*Supplied records*.
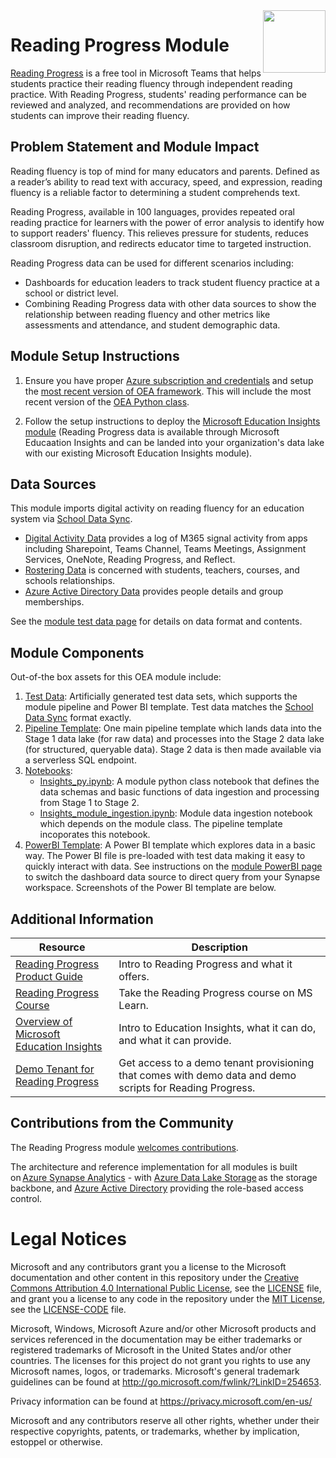 <img align="right" height="100" src="https://github.com/microsoft/OpenEduAnalytics/blob/main/docs/pics/oea-logo-nobg.png">

# Reading Progress Module
[Reading Progress](https://learn.microsoft.com/en-us/training/educator-center/product-guides/reading-progress/) is a free tool in Microsoft Teams that helps students practice their reading fluency through independent reading practice. With Reading Progress, students' reading performance can be reviewed and analyzed, and recommendations are provided on how students can improve their reading fluency.

 
## Problem Statement and Module Impact
Reading fluency is top of mind for many educators and parents. Defined as a reader’s ability to read text with accuracy, speed, and expression, reading fluency is a reliable factor to determining a student comprehends text.

Reading Progress, available in 100 languages, provides repeated oral reading practice for learners with the power of error analysis to identify how to support readers' fluency. This relieves pressure for students, reduces classroom disruption, and redirects educator time to targeted instruction.

Reading Progress data can be used for different scenarios including:
- Dashboards for education leaders to track student fluency practice at a school or district level.
- Combining Reading Progress data with other data sources to show the relationship between reading fluency and other metrics like assessments and attendance, and student demographic data.

## Module Setup Instructions
1. Ensure you have proper [Azure subscription and credentials](https://github.com/microsoft/OpenEduAnalytics/tree/main/framework) and setup the [most recent version of OEA framework](https://github.com/microsoft/OpenEduAnalytics/tree/main/framework#setup-of-framework-assets). This will include the most recent version of the [OEA Python class](https://github.com/microsoft/OpenEduAnalytics/blob/main/framework/synapse/notebook/OEA_py.ipynb). 

2. Follow the setup instructions to deploy the [Microsoft Education Insights module](https://github.com/microsoft/OpenEduAnalytics/tree/main/modules/module_catalog/Microsoft_Education_Insights) (Reading Progress data is available through Microsoft Educaation Insights and can be landed into your organization's data lake with our existing Microsoft Education Insights module). 

## Data Sources

This module imports digital activity on reading fluency for an education system via [School Data Sync](https://sds.microsoft.com/).
- [Digital Activity Data](https://docs.microsoft.com/en-us/schooldatasync/data-lake-schema-activity) provides a log of M365 signal activity from apps including Sharepoint, Teams Channel, Teams Meetings, Assignment Services, OneNote, Reading Progress, and Reflect.
- [Rostering Data](https://docs.microsoft.com/en-us/schooldatasync/data-lake-schema-rostering) is concerned with students, teachers, courses, and schools relationships.
- [Azure Active Directory Data](https://docs.microsoft.com/en-us/schooldatasync/data-lake-schema-azure-ad) provides people details and group memberships.

See the [module test data page](https://github.com/microsoft/OpenEduAnalytics/tree/main/modules/module_catalog/Microsoft_Education_Insights/test_data) for details on data format and contents.

## Module Components
Out-of-the box assets for this OEA module include: 
1. [Test Data](https://github.com/microsoft/OpenEduAnalytics/tree/main/modules/module_catalog/Microsoft_Education_Insights/test_data): Artificially generated test data sets, which supports the module pipeline and Power BI template. Test data matches the [School Data Sync](https://sds.microsoft.com/) format exactly.
2. [Pipeline Template](https://github.com/microsoft/OpenEduAnalytics/tree/main/modules/module_catalog/Microsoft_Education_Insights/pipeline): One main pipeline template which lands data into the Stage 1 data lake (for raw data) and processes into the Stage 2 data lake (for structured, queryable data). Stage 2 data is then made available via a serverless SQL endpoint.
3. [Notebooks](https://github.com/microsoft/OpenEduAnalytics/tree/main/modules/module_catalog/Microsoft_Education_Insights/notebook): 
    - [Insights_py.ipynb](https://github.com/microsoft/OpenEduAnalytics/blob/main/modules/module_catalog/Microsoft_Education_Insights/notebook/Insights_py.ipynb): A module python class notebook that defines the data schemas and basic functions of data ingestion and processing from Stage 1 to Stage 2.
    - [Insights_module_ingestion.ipynb](https://github.com/microsoft/OpenEduAnalytics/blob/main/modules/module_catalog/Microsoft_Education_Insights/notebook/Insights_module_ingestion.ipynb): Module data ingestion notebook which depends on the module class. The pipeline template incoporates this notebook. 
4. [PowerBI Template](https://github.com/microsoft/OpenEduAnalytics/tree/main/modules/module_catalog/Microsoft_Education_Insights/powerbi): A Power BI template which explores data in a basic way. The Power BI file is pre-loaded with test data making it easy to quickly interact with data. See instructions on the [module PowerBI page](https://github.com/microsoft/OpenEduAnalytics/tree/main/modules/module_catalog/Microsoft_Education_Insights/powerbi) to switch the dashboard data source to direct query from your Synapse workspace. Screenshots of the Power BI template are below.

## Additional Information
| Resource | Description |
| --- | --- |
| [Reading Progress Product Guide](https://learn.microsoft.com/en-us/training/educator-center/product-guides/reading-progress/) | Intro to Reading Progress and what it offers. |
| [Reading Progress Course](https://learn.microsoft.com/en-us/training/modules/support-reading-fluency-practice-with-reading-progress/) | Take the Reading Progress course on MS Learn. |
| [Overview of Microsoft Education Insights](https://docs.microsoft.com/en-us/microsoftteams/class-insights) | Intro to Education Insights, what it can do, and what it can provide. |
| [Demo Tenant for Reading Progress](https://learn.microsoft.com/en-us/partner-center/mpn-demos) | Get access to a demo tenant provisioning that comes with demo data and demo scripts for Reading Progress. |

## Contributions from the Community
 
The Reading Progress module [welcomes contributions](https://github.com/microsoft/OpenEduAnalytics/blob/main/docs/license/CONTRIBUTING.md).

The architecture and reference implementation for all modules is built on [Azure Synapse Analytics](https://azure.microsoft.com/en-us/services/synapse-analytics/) - with [Azure Data Lake Storage](https://docs.microsoft.com/en-us/azure/storage/blobs/data-lake-storage-introduction) as the storage backbone,  and [Azure Active Directory](https://azure.microsoft.com/en-us/services/active-directory/) providing the role-based access control.

# Legal Notices
Microsoft and any contributors grant you a license to the Microsoft documentation and other content
in this repository under the [Creative Commons Attribution 4.0 International Public License](https://creativecommons.org/licenses/by/4.0/legalcode),
see the [LICENSE](LICENSE) file, and grant you a license to any code in the repository under the [MIT License](https://opensource.org/licenses/MIT), see the
[LICENSE-CODE](LICENSE-CODE) file.

Microsoft, Windows, Microsoft Azure and/or other Microsoft products and services referenced in the documentation
may be either trademarks or registered trademarks of Microsoft in the United States and/or other countries.
The licenses for this project do not grant you rights to use any Microsoft names, logos, or trademarks.
Microsoft's general trademark guidelines can be found at http://go.microsoft.com/fwlink/?LinkID=254653.

Privacy information can be found at https://privacy.microsoft.com/en-us/

Microsoft and any contributors reserve all other rights, whether under their respective copyrights, patents,
or trademarks, whether by implication, estoppel or otherwise.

*Task statement*.
In the data above, copy every line where the string "access" appears.

*Finished task*.
| [Demo Tenant for Reading Progress](https://learn.microsoft.com/en-us/partner-center/mpn-demos) | Get access to a demo tenant provisioning that comes with demo data and demo scripts for Reading Progress. |
The architecture and reference implementation for all modules is built on [Azure Synapse Analytics](https://azure.microsoft.com/en-us/services/synapse-analytics/) - with [Azure Data Lake Storage](https://docs.microsoft.com/en-us/azure/storage/blobs/data-lake-storage-introduction) as the storage backbone,  and [Azure Active Directory](https://azure.microsoft.com/en-us/services/active-directory/) providing the role-based access control.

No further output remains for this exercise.